Some things to keep in mind when dealing with replication
Throw in a load balancing server and your database load woes go away!
any method that suggest offline sync is wasting the benefits of mysql replication
(given the unclear situation you have mentioned)
your solution can be as simple as keep READ/WRITE separately
that's mean on the local database,
problem
benefits
My quick answer to this would be to use a job queue system like Gearman to offload the sync work too. This way, it does not affect page load or user experience. You simply create a Gearman job, and it will send the job to the Gearman Queue and get to it as it can.
This also seems like a much better, instant, solution to using a cron. Because this would instantly add the job to the queue and have it handled almost instantly too. And since you seem to want to replicate only select data, I dont see how MySQL Replication would be of much assistance.

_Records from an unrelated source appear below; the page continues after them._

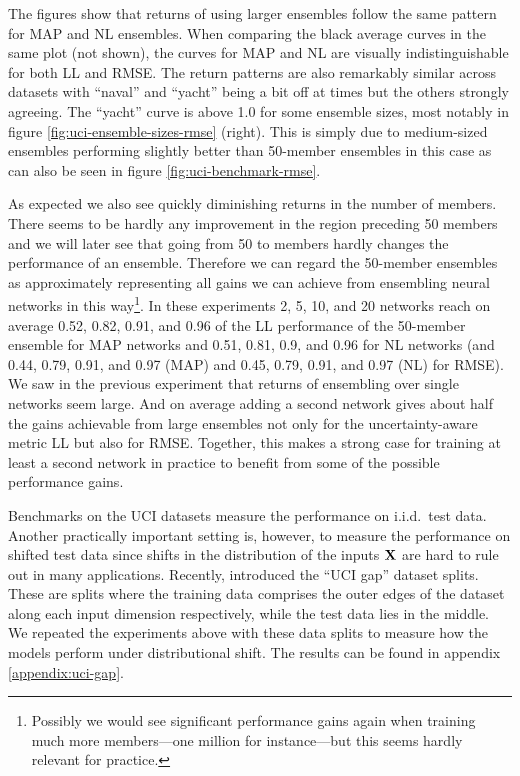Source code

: \documentclass[../thesis.tex]{subfiles}
\begin{document}
The figures show that returns of using larger ensembles follow the same pattern for MAP and NL ensembles. When comparing the black average curves in the same plot (not shown), the curves for MAP and NL are visually indistinguishable for both LL and RMSE. The return patterns are also remarkably similar across datasets with ``naval'' and ``yacht'' being a bit off at times but the others strongly agreeing. The ``yacht'' curve is above 1.0 for some ensemble sizes, most notably in figure \ref{fig:uci-ensemble-sizes-rmse} (right). This is simply due to medium-sized ensembles performing slightly better than 50-member ensembles in this case as can also be seen in figure \ref{fig:uci-benchmark-rmse}.

As expected we also see quickly diminishing returns in the number of members. There seems to be hardly any improvement in the region preceding 50 members and we will later see that going from 50 to  members hardly changes the performance of an ensemble. Therefore we can regard the 50-member ensembles as approximately representing all gains we can achieve from ensembling neural networks in this way\footnote{Possibly we would see significant performance gains again when training much more members---one million for instance---but this seems hardly relevant for practice.}. In these experiments 2, 5, 10, and 20 networks reach on average 0.52, 0.82, 0.91, and 0.96 of the LL performance of the 50-member ensemble for MAP networks and 0.51, 0.81, 0.9, and 0.96 for NL networks (and 0.44, 0.79, 0.91, and 0.97 (MAP) and 0.45, 0.79, 0.91, and 0.97 (NL) for RMSE). We saw in the previous experiment that returns of ensembling over single networks seem large. And on average adding a second network gives about half the gains achievable from large ensembles not only for the uncertainty-aware metric LL but also for RMSE. Together, this makes a strong case for training at least a second network in practice to benefit from some of the possible performance gains.

Benchmarks on the UCI datasets measure the performance on i.i.d.\ test data. Another practically important setting is, however, to measure the performance on shifted test data since shifts in the distribution of the inputs $\boldsymbol{\mathbf{X}}$ are hard to rule out in many applications. Recently, \textcite{foong2019between} introduced the ``UCI gap'' dataset splits. These are splits where the training data comprises the outer edges of the dataset along each input dimension respectively, while the test data lies in the middle. We repeated the experiments above with these data splits to measure how the models perform under distributional shift. The results can be found in appendix \ref{appendix:uci-gap}.
\end{document}
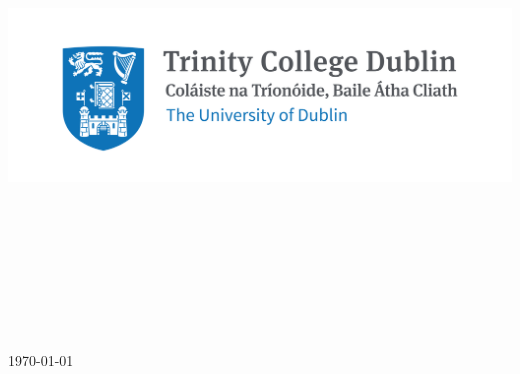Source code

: \begin{titlepage}

\center %



\includegraphics{title/Trinity_RGB_transparent_main.png}\\[1cm] 
\ifdefined\school
\Large \textsc{\school} \\[1.5cm] %
\ifdefined\department
\large \department\\[1.5cm] %
\fi

\makeatletter
\textsc{{ \huge \bfseries \thesistitle}}\\[1.5cm] %
 


\ifdefined\authorid
\authorname\\ %
\authorid\\[2cm] %
\else
\textsc{\authorname}\\[2cm] %
\fi

\textsc{{\large \supervisor}}\\
\textsc{{\large \today}}\\[2cm] %


\end{titlepage}
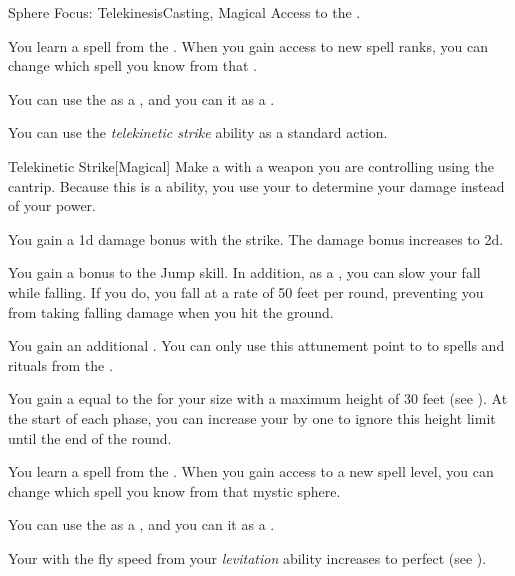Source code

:     \begin{feat}{Sphere Focus: Telekinesis}{Casting, Magical}
        \featpre Access to the  .

         You learn a spell from the  .
        When you gain access to new spell ranks, you can change which spell you know from that .

         You can use the   as a , and you can  it as a .

         You can use the \textit{telekinetic strike} ability as a standard action.
        \begin{freeability}{Telekinetic Strike}[Magical]
            Make a  with a weapon you are controlling using the  cantrip.
            Because this is a  ability, you use your   to determine your damage instead of your  power.

            \rankline
             You gain a \plus1d damage bonus with the strike.
             The damage bonus increases to \plus2d.
        \end{freeability}

         You gain a  bonus to the Jump skill.
        In addition, as a , you can slow your fall while falling.
        If you do, you fall at a rate of 50 feet per round, preventing you from taking falling damage when you hit the ground.

         You gain an additional .
        You can only use this attunement point to  to spells and rituals from the  .

         You gain a  equal to the  for your size with a maximum height of 30 feet (see ).
        At the start of each phase, you can increase your  by one to ignore this height limit until the end of the round.

         You learn a spell from the  .
        When you gain access to a new spell level, you can change which spell you know from that mystic sphere.

         You can use the   as a , and you can  it as a .

         Your  with the fly speed from your \textit{levitation} ability increases to perfect (see ).
    \end{feat}

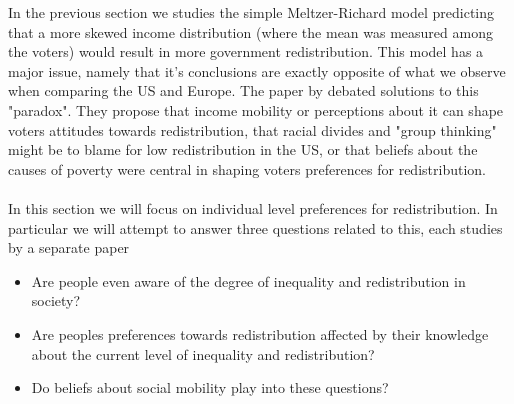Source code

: In the previous section we studies the simple Meltzer-Richard model predicting that a more skewed income distribution (where the mean was measured among the voters) would result in more government redistribution. This model has a major issue, namely that it's conclusions are exactly opposite of what we observe when comparing the US and Europe. The paper by \citeauthor{alesina_why_2001} debated solutions to this "paradox". They propose that income mobility or perceptions about it can shape voters attitudes towards redistribution, that racial divides and "group thinking" might be to blame for low redistribution in the US, or that beliefs about the causes of poverty were central in shaping voters preferences for redistribution. 
\\ \\
In this section we will focus on individual level preferences for redistribution. In particular we will attempt to answer three questions related to this, each studies by a separate paper 
\begin{itemize}
    \item Are people even aware of the degree of inequality and redistribution in society? \citep{gimpelson_misperceiving_2018}
    \item Are peoples preferences towards redistribution affected by their knowledge about the current level of inequality and redistribution? \citep{kuziemko_how_2015} 
    \item Do beliefs about social mobility play into these questions? \citep{alesina_why_2001} 
\end{itemize}

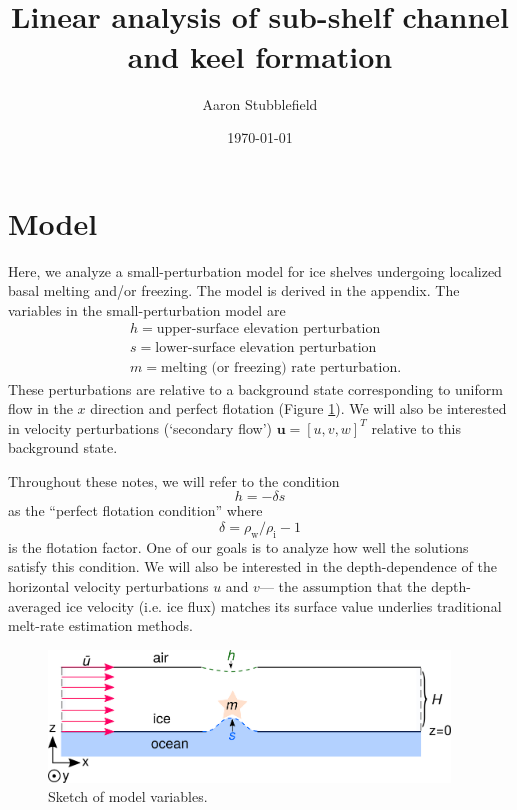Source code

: \documentclass[paper=a4, fontsize=11pt]{article} %
\title{
\horrule{1pt} \\[0.4cm] %
 \Large Linear analysis of sub-shelf channel and keel formation
\horrule{1pt} \\[0.5cm] %
}
\author{Aaron Stubblefield} %
\date{\small\today} %
\begin{document}
\maketitle %

\setcounter{footnote}{1}

\section{Model}
Here, we analyze a small-perturbation model for ice shelves undergoing localized basal melting and/or freezing.
The model is derived in the appendix.
The variables in the small-perturbation model are
\begin{align*}
&h = \text{upper-surface elevation perturbation}\\
&s = \text{lower-surface elevation perturbation}\\
&m = \text{melting (or freezing) rate perturbation}.
\end{align*}
These perturbations are relative to a background state corresponding to uniform
flow in the $x$ direction and perfect flotation (Figure \ref{fig:sketch}). We will also be interested in velocity perturbations (`secondary flow')
$\pmb{u}=[u,v,w]^T$ relative to this background state.

Throughout these notes, we will refer to the condition $$h=-\delta s$$ as the ``perfect
flotation condition'' where $$\delta = \rho_\mathrm{w}/\rho_\mathrm{i}-1$$
is the flotation factor. One of our goals is to analyze how well the solutions satisfy this condition.
We will also be interested in the depth-dependence of the horizontal velocity perturbations $u$ and $v$---
the assumption that the depth-averaged ice velocity (i.e. ice flux) matches
its surface value underlies traditional melt-rate estimation methods.


\begin{figure}
  \centering
\includegraphics[width=0.95\textwidth]{figs/fig1.png}
\caption{Sketch of model variables.}
\label{fig:sketch}
\end{figure}
\end{document}
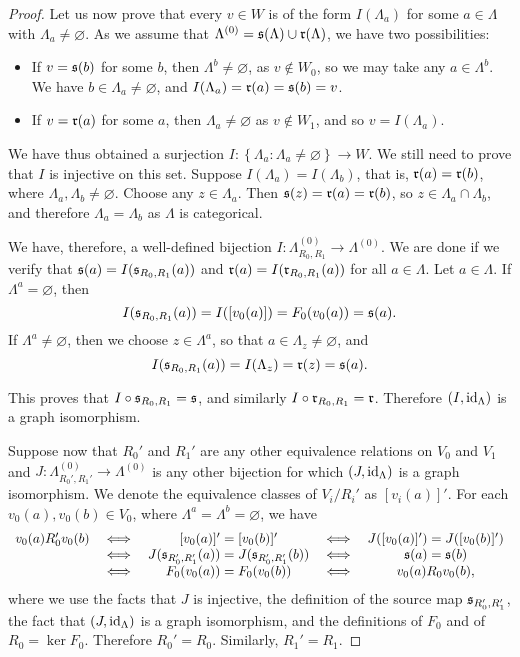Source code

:\begin{proof}
Let us now prove that every $v\in W$ is of the form $I(\Lambda_a)$ for some $a\in\Lambda$ with $\Lambda_a\neq\varnothing$. As we assume that $\Lambda^{(0)}=\operatorname{\mathfrak{s}}(\Lambda)\cup\operatorname{\mathfrak{r}}(\Lambda)$, we have two possibilities:
\begin{itemize}
    \item If $v=\operatorname{\mathfrak{s}}(b)$ for some $b$, then $\Lambda^b\neq\varnothing$, as $v\not\in W_0$, so we may take any $a\in\Lambda^b$. We have $b\in\Lambda_a\neq\varnothing$, and $I(\Lambda_a)=\operatorname{\mathfrak{r}}(a)=\operatorname{\mathfrak{s}}(b)=v$.
    \item If $v=\operatorname{\mathfrak{r}}(a)$ for some $a$, then $\Lambda_a\neq\varnothing$ as $v\not\in W_1$, and so $v=I(\Lambda_a)$.
\end{itemize}

We have thus obtained a surjection $I\colon\left\{\Lambda_a:\Lambda_a\neq\varnothing\right\}\to W$. We still need to prove that $I$ is injective on this set. Suppose $I(\Lambda_a)=I(\Lambda_b)$, that is, $\operatorname{\mathfrak{r}}(a)=\operatorname{\mathfrak{r}}(b)$, where $\Lambda_a,\Lambda_b\neq\varnothing$. Choose any $z\in\Lambda_a$. Then $\operatorname{\mathfrak{s}}(z)=\operatorname{\mathfrak{r}}(a)=\operatorname{\mathfrak{r}}(b)$, so $z\in\Lambda_a\cap\Lambda_b$, and therefore $\Lambda_a=\Lambda_b$ as $\Lambda$ is categorical.

We have, therefore, a well-defined bijection $I\colon\Lambda_{R_0,R_1}^{(0)}\to\Lambda^{(0)}$. We are done if we verify that $\operatorname{\mathfrak{s}}(a)=I(\operatorname{\mathfrak{s}}_{R_0,R_1}(a))$ and $\operatorname{\mathfrak{r}}(a)=I(\operatorname{\mathfrak{r}}_{R_0,R_1}(a))$ for all $a\in\Lambda$. Let $a\in\Lambda$. If $\Lambda^a=\varnothing$, then
\[I(\operatorname{\mathfrak{s}}_{R_0,R_1}(a))=I([v_0(a)])=F_0(v_0(a))=\operatorname{\mathfrak{s}}(a).\]
If $\Lambda^a\neq\varnothing$, then we choose $z\in\Lambda^a$, so that $a\in\Lambda_z\neq\varnothing$, and
\[I(\operatorname{\mathfrak{s}}_{R_0,R_1}(a))=I(\Lambda_z)=\operatorname{\mathfrak{r}}(z)=\operatorname{\mathfrak{s}}(a).\]

This proves that $I\circ\operatorname{\mathfrak{s}}_{R_0,R_1}=\operatorname{\mathfrak{s}}$, and similarly $I\circ\operatorname{\mathfrak{r}}_{R_0,R_1}=\operatorname{\mathfrak{r}}$. Therefore $(I,\operatorname{id}_\Lambda)$ is a graph isomorphism.

Suppose now that $R_0'$ and $R_1'$ are any other equivalence relations on $V_0$ and $V_1$ and $J\colon\Lambda_{R_0',R_1'}^{(0)}\to\Lambda^{(0)}$ is any other bijection for which $(J,\operatorname{id}_{\Lambda})$ is a graph isomorphism. We denote the equivalence classes of $V_i/R_i'$ as $[v_i(a)]'$. For each $v_0(a),v_0(b)\in V_0$, where $\Lambda^a=\Lambda^b=\varnothing$, we have
\[\begin{array}{c c c c c}
    v_0(a)R_0'v_0(b)&\iff&[v_0(a)]'=[v_0(b)]'&\iff& J([v_0(a)]')=J([v_0(b)]')\\
    &\iff& J(\operatorname{\mathfrak{s}}_{R_0',R_1'}(a))=J(\operatorname{\mathfrak{s}}_{R_0',R_1'}(b))&\iff& \operatorname{\mathfrak{s}}(a)=\operatorname{\mathfrak{s}}(b)\\
    &\iff& F_0(v_0(a))=F_0(v_0(b))&\iff& v_0(a)R_0 v_0(b),
\end{array}\]
where we use the facts that $J$ is injective, the definition of the source map $\operatorname{\mathfrak{s}}_{R_0',R_1'}$, the fact that $(J,\operatorname{id}_{\Lambda})$ is a graph isomorphism, and the definitions of $F_0$ and of $R_0=\ker F_0$. Therefore $R_0'=R_0$. Similarly, $R_1'=R_1$.\qedhere
\end{proof}


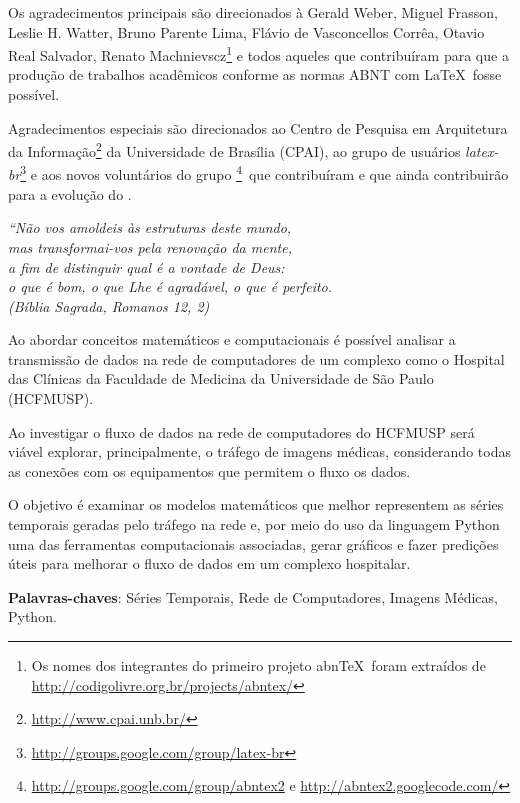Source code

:\documentclass[
	12pt,				%
	openright,			%
	twoside,			%
	a4paper,			%
	english,			%
	french,				%
	spanish,			%
	brazil				%
	]{abntex2}
\begin{document}
\begin{agradecimentos}
Os agradecimentos principais são direcionados à Gerald Weber, Miguel Frasson,
Leslie H. Watter, Bruno Parente Lima, Flávio de Vasconcellos Corrêa, Otavio Real
Salvador, Renato Machnievscz\footnote{Os nomes dos integrantes do primeiro
projeto abn\TeX\ foram extraídos de
\url{http://codigolivre.org.br/projects/abntex/}} e todos aqueles que
contribuíram para que a produção de trabalhos acadêmicos conforme
as normas ABNT com \LaTeX\ fosse possível.

Agradecimentos especiais são direcionados ao Centro de Pesquisa em Arquitetura
da Informação\footnote{\url{http://www.cpai.unb.br/}} da Universidade de
Brasília (CPAI), ao grupo de usuários
\emph{latex-br}\footnote{\url{http://groups.google.com/group/latex-br}} e aos
novos voluntários do grupo
\emph{\abnTeX}\footnote{\url{http://groups.google.com/group/abntex2} e
\url{http://abntex2.googlecode.com/}}~que contribuíram e que ainda
contribuirão para a evolução do \abnTeX.

\end{agradecimentos}

\begin{epigrafe}
    \vspace*{\fill}
	\begin{flushright}
		\textit{``Não vos amoldeis às estruturas deste mundo, \\
		mas transformai-vos pela renovação da mente, \\
		a fim de distinguir qual é a vontade de Deus: \\
		o que é bom, o que Lhe é agradável, o que é perfeito.\\
		(Bíblia Sagrada, Romanos 12, 2)}
	\end{flushright}
\end{epigrafe}


\setlength{\absparsep}{18pt} %
\begin{resumo}
Ao abordar conceitos matemáticos e computacionais é possível analisar a transmissão de dados na rede de computadores de um complexo como o Hospital das Clínicas da Faculdade
de Medicina da Universidade de São Paulo (HCFMUSP).

Ao investigar o fluxo de dados na rede de computadores do HCFMUSP será viável explorar, principalmente, o tráfego de imagens médicas, considerando todas as conexões com os equipamentos que permitem o fluxo os dados.

O objetivo é examinar os modelos matemáticos que melhor representem as séries temporais geradas pelo tráfego na rede e, por meio do uso da linguagem Python uma das ferramentas computacionais associadas, gerar gráficos e fazer predições úteis para melhorar o fluxo de dados em um complexo hospitalar.

 \textbf{Palavras-chaves}: Séries Temporais, Rede de Computadores, Imagens Médicas, Python.
\end{resumo}
\end{document}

I have worked with Gearman before (even with PHP) and it was a great solution for breaking off work to somewhere else to be completed, when the page load did not need to wait for that job to complete.
Although this might not be simple as I made it seem, since you do need to setup and learn Gearman, but it is a very handy tool.
Hope this helps!
This questions is really down to your situation and I believe you've identified the main two problems with the central DB solution - so yes, you are right to be concerned.
I would personally opt to sync the data to the servers using a cron (or whatever method you chose) - cutting down on hardware costs and page load times. This to me is the more technical solution but in terms of its benefits (faster page loading times, no dependency on the central DB, lower costs) is the correct solution.
Alternatively, you could always set up a small MySQL database on a remote server and create a few test websites and run some benchmarks, this would give you some data on whether you are happy with the loading times.
I was wondering whether or not you are using SQL Server as your back-end or something else. I am pretty sure with SQL you can use SQL Replication http://technet.microsoft.com/en-us/library/ms151198.aspx to achieve the desired goal. At that point your local apps would access their own SQL instance, while each sql instance would "replicate" and "sync" its data with the main DB server. The end result is that your central DB will always be up to date and have aggregated data from each and every satelite SQL server. (Though please don't quote me on this one... I am not a SQL expert.)
(Sorry, I just realized you are using PHP/MySQL... and probably favor open source... However, I think this is worth looking into.)